3 the magic number for Joey Holden

It was only weeks after JJ Delaney’s retirement at a function in Kilkenny’s Cíllin Hill that Brian Cody was approached by a supporter about replacing what the manager himself has described as the greatest defender he has ever seen.

3 the magic number for Joey Holden

“Do you know who you’ll put at full-back?” asked the inquisitive and intrepid fan.

“I do,” returned Cody, with no intention to elaborate. Typical Cody, the man got an answer to the question but not as much information as he would have liked.

Conversations with Cody usually go that way: he’s liable to get more out of you than you of him. But given he has used so very few full-backs in his previous 16 seasons — Noel Hickey, John Tennyson and Delaney — it wouldn’t have taken too much guesswork to figure out just who he had in mind to step into Delaney’s spot.

Conor Fogarty’s name has been mentioned while Paul Murphy took up the mantle for the entirety of the league, even when Joey Holden returned for the relegation final against Clare, after his success with Ballyhale Shamrocks.

But now 12 weeks on, it’s Holden who looks odds-on to be stationed in front of Eoin Murphy. He will at least wear the No 3 jersey and Cody’s thinking became a little clearer about his position when he featured at full-back in the June Bank Holiday Sunday challenge win over Limerick in Inistioge.

Maybe given the history of Kilkenny captains who have found themselves unable to break into the team, (Charlie Carter in 2003, his Shamrocks’ club-mate Michael Fennelly in 2009 and Lester Ryan last year come to mind) Holden, 25 next month, considers inclusion in the Kilkenny defence more of a priority than his position.

“Since JJ left, I suppose there has been a position open. I just try to be as competitive as I can in training, whether it’s full-back or wherever I’m played. You have to give it your all in training first. If you’re given the nod to be picked in matches, just see how it goes. Try and be as competitive as I can. Not let my man get on top.”

A ciotóg like Delaney, it’s not just Holden’s agility and flight of foot that will appeal to Cody. As a left-hander, he has the jump on right-handed forwards (pun not intended). As DJ Carey pointed out before, reaching for the ball with a different hand can make a forward think twice. That split-second hesitation is all a defender needs.

This time last year, the grooming of Holden as the heir apparent to Delaney seemed a distant possibility as he made the right-wing back spot his own from the Leinster semi-final replay win over Galway to the drawn All- Ireland final with Tipperary.

Being dropped for the replay stung him. “You want to play every game. You don’t want to be on the bench or dropped but I learned a lot from it. Hopefully, I can use that as motivation for this year. It’s up to you to be on your mettle to build yourself up and give it your best shot.”

Being such a key protagonist in Ballyhale’s success in Kilkenny and Leinster at the tail-end of last year helped but then he faced the challenge of taking up the full-back mantle for the first time.

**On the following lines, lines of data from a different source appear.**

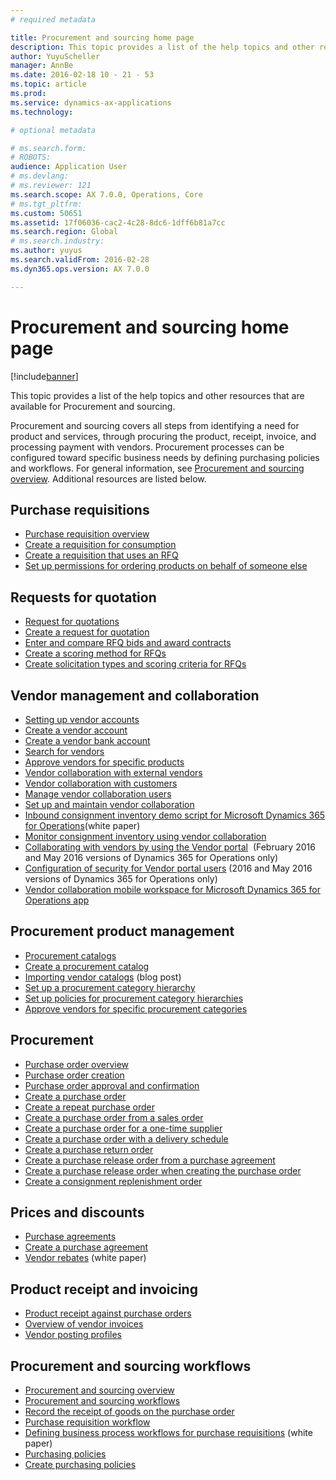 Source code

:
 ```yaml
---
# required metadata

title: Procurement and sourcing home page
description: This topic provides a list of the help topics and other resources that are available for Procurement and sourcing.
author: YuyuScheller
manager: AnnBe
ms.date: 2016-02-18 10 - 21 - 53
ms.topic: article
ms.prod: 
ms.service: dynamics-ax-applications
ms.technology: 

# optional metadata

# ms.search.form: 
# ROBOTS: 
audience: Application User
# ms.devlang: 
# ms.reviewer: 121
ms.search.scope: AX 7.0.0, Operations, Core
# ms.tgt_pltfrm: 
ms.custom: 50651
ms.assetid: 17f06036-cac2-4c28-8dc6-1dff6b81a7cc
ms.search.region: Global
# ms.search.industry: 
ms.author: yuyus
ms.search.validFrom: 2016-02-28
ms.dyn365.ops.version: AX 7.0.0

---
```


# Procurement and sourcing home page

[!include[banner](../includes/banner.md)]


This topic provides a list of the help topics and other resources that are available for Procurement and sourcing.

Procurement and sourcing covers all steps from identifying a need for product and services, through procuring the product, receipt, invoice, and processing payment with vendors. Procurement processes can be configured toward specific business needs by defining purchasing policies and workflows. For general information, see [Procurement and sourcing overview](procurement-sourcing-overview.md). Additional resources are listed below.

## Purchase requisitions
-   [Purchase requisition overview](purchase-requisitions-overview.md)
-   [Create a requisition for consumption](http://ax.help.dynamics.com/en/wiki/create-a-requisition-for-consumption/)
-   [Create a requisition that uses an RFQ](http://ax.help.dynamics.com/en/wiki/create-a-requisition-that-uses-an-rfq/)
-   [Set up permissions for ordering products on behalf of someone else](http://ax.help.dynamics.com/en/wiki/set-up-permissions-for-ordering-products-on-behalf-of-someone-else/)

## Requests for quotation
-   [Request for quotations](request-quotations.md)
-   [Create a request for quotation](http://ax.help.dynamics.com/en/wiki/create-a-request-for-quotation/)
-   [Enter and compare RFQ bids and award contracts](http://ax.help.dynamics.com/en/wiki/enter-and-compare-rfq-bids-and-award-contracts/)
-   [Create a scoring method for RFQs](http://ax.help.dynamics.com/en/wiki/create-a-scoring-method-for-rfqs/)
-   [Create solicitation types and scoring criteria for RFQs](http://ax.help.dynamics.com/en/wiki/create-solicitation-types-and-scoring-criteria-for-rfqs/)

## Vendor management and collaboration
-   [Setting up vendor accounts](set-up-vendor-accounts.md)
-   [Create a vendor account](http://ax.help.dynamics.com/en/wiki/create-a-vendor-account/)
-   [Create a vendor bank account](http://ax.help.dynamics.com/en/wiki/create-a-vendor-bank-account/)
-   [Search for vendors](http://ax.help.dynamics.com/en/wiki/search-for-vendors/)
-   [Approve vendors for specific products](http://ax.help.dynamics.com/en/wiki/approve-vendors-for-specific-products/)
-   [Vendor collaboration with external vendors](vendor-collaboration-work-external-vendors.md)
-   [Vendor collaboration with customers](vendor-collaboration-work-customers-dynamics-365-operations.md)
-   [Manage vendor collaboration users](manage-vendor-collaboration-users.md)
-   [Set up and maintain vendor collaboration](set-up-maintain-vendor-collaboration.md)
-   [Inbound consignment inventory demo script for Microsoft Dynamics 365 for Operations](https://mbs.microsoft.com/customersource/northamerica/AX/learning/documentation/white-papers/InboundConsignmentInventoryDemoScriptDynamics365Operations)(white paper)
-   [Monitor consignment inventory using vendor collaboration](http://ax.help.dynamics.com/en/wiki/monitor-consignment-inventory-using-vendor-collaboration/)
-   [Collaborating with vendors by using the Vendor portal](collaborate-vendors-vendor-portal.md)  (February 2016 and May 2016 versions of Dynamics 365 for Operations only)
-   [Configuration of security for Vendor portal users](configure-security-vendor-portal-users.md) (2016 and May 2016 versions of Dynamics 365 for Operations only)
-   [Vendor collaboration mobile workspace for Microsoft Dynamics 365 for Operations app](vendor-collaboration-mobile-workspace.md)

## Procurement product management
-   [Procurement catalogs](procurement-catalogs.md)
-   [Create a procurement catalog](http://ax.help.dynamics.com/en/wiki/create-a-procurement-catalog/)
-   [Importing vendor catalogs](https://blogs.msdn.microsoft.com/dynamicsaxscm/2016/05/25/vendor-catalogs-in-dynamics-ax/) (blog post)
-   [Set up a procurement category hierarchy](http://ax.help.dynamics.com/en/wiki/set-up-a-procurement-category-hierarchy/)
-   [Set up policies for procurement category hierarchies](http://ax.help.dynamics.com/en/wiki/set-up-policies-for-procurement-category-hierarchies/)
-   [Approve vendors for specific procurement categories](http://ax.help.dynamics.com/en/wiki/approve-vendors-for-specific-procurement-categories/)

## Procurement
-   [Purchase order overview](purchase-order-overview.md)
-   [Purchase order creation](purchase-order-creation.md)
-   [Purchase order approval and confirmation](purchase-order-approval-confirmation.md)
-   [Create a purchase order](http://ax.help.dynamics.com/en/wiki/create-a-purchase-order/)
-   [Create a repeat purchase order](http://ax.help.dynamics.com/en/wiki/create-a-repeat-purchase-order/)
-   [Create a purchase order from a sales order](http://ax.help.dynamics.com/en/wiki/create-a-purchase-order-from-a-sales-order/)
-   [Create a purchase order for a one-time supplier](http://ax.help.dynamics.com/en/wiki/create-a-purchase-order-for-a-one-time-supplier/)
-   [Create a purchase order with a delivery schedule](http://ax.help.dynamics.com/en/wiki/create-a-purchase-order-with-a-delivery-schedule/)
-   [Create a purchase return order](http://ax.help.dynamics.com/en/wiki/create-a-purchase-return-order/)
-   [Create a purchase release order from a purchase agreement](http://ax.help.dynamics.com/en/wiki/create-a-purchase-release-order-from-a-purchase-agreement/)
-   [Create a purchase release order when creating the purchase order](http://ax.help.dynamics.com/en/wiki/create-a-purchase-release-order-when-creating-the-purchase-order/)
-   [Create a consignment replenishment order](http://ax.help.dynamics.com/en/wiki/create-a-consignment-replenishment-order/)

## Prices and discounts
-   [Purchase agreements](purchase-agreements.md)
-   [Create a purchase agreement](http://ax.help.dynamics.com/en/wiki/create-a-purchase-agreement/)
-   [Vendor rebates](https://mbs.microsoft.com/customersource/northamerica/AX/learning/documentation/white-papers/Vendor_rebates) (white paper)

## Product receipt and invoicing
-   [Product receipt against purchase orders](product-receipt-against-purchase-orders.md)
-   [Overview of vendor invoices](/dynamics365/unified-operations/financials/accounts-payable/vendor-invoices-overview?toc=/dynamics365/unified-operations/supply-chain/toc.json)
-   [Vendor posting profiles](/dynamics365/unified-operations/financials/accounts-payable/vendor-posting-profiles?toc=/dynamics365/unified-operations/supply-chain/toc.json)

## Procurement and sourcing workflows
-   [Procurement and sourcing overview](procurement-sourcing-overview.md)
-   [Procurement and sourcing workflows](procurement-sourcing-workflows.md)
-   [Record the receipt of goods on the purchase order](http://ax.help.dynamics.com/en/wiki/record-receipt-of-goods-on-a-purchase-order/)
-   [Purchase requisition workflow](purchase-requisitions-workflow.md)
-   [Defining business process workflows for purchase requisitions](https://mbs.microsoft.com/customersource/Global/AX/learning/documentation/white-papers/Defining_business_process_workflows_for_purchase_requisitions) (white paper)
-   [Purchasing policies](purchase-policies.md)
-   [Create purchasing policies](http://ax.help.dynamics.com/en/wiki/create-purchasing-policies/)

As he showed against Gort and then Kilmallock in the final, he embraced it with gusto.

“We had a good victory that day,” he says of the March 17 decider. “Things went my way alright. Maybe a couple of mistakes. Overall, it was a good enough performance.

“This year was the first year I’ve been put back there. Usually, I’m half-back or centre-back with the club. It took a few games to get used to that’s your position. I started getting used to it then, enjoyed playing back there.”

He doesn’t see it as a negative that he has yet to play a competitive game at full-back for the county. “A couple of games probably would have been good but we try to make training as competitive as we can so when it comes to a match, you’re right up at that championship level. I don’t think it’s a disadvantage. We still have time to get ourselves ready in training.”

Being able to spar with Henry Shefflin these last five or six years with the club and last year with Kilkenny has been vital to Holden’s nurturing as a defender. Shefflin was principal in a school of hard knocks but Holden gave back what he got too. “Just because it’s Henry Shefflin, you’re not going to go easier — you’re going to go harder. That’s the way you want it. No love lost in training.”

And No 3 is the way it is now for Holden.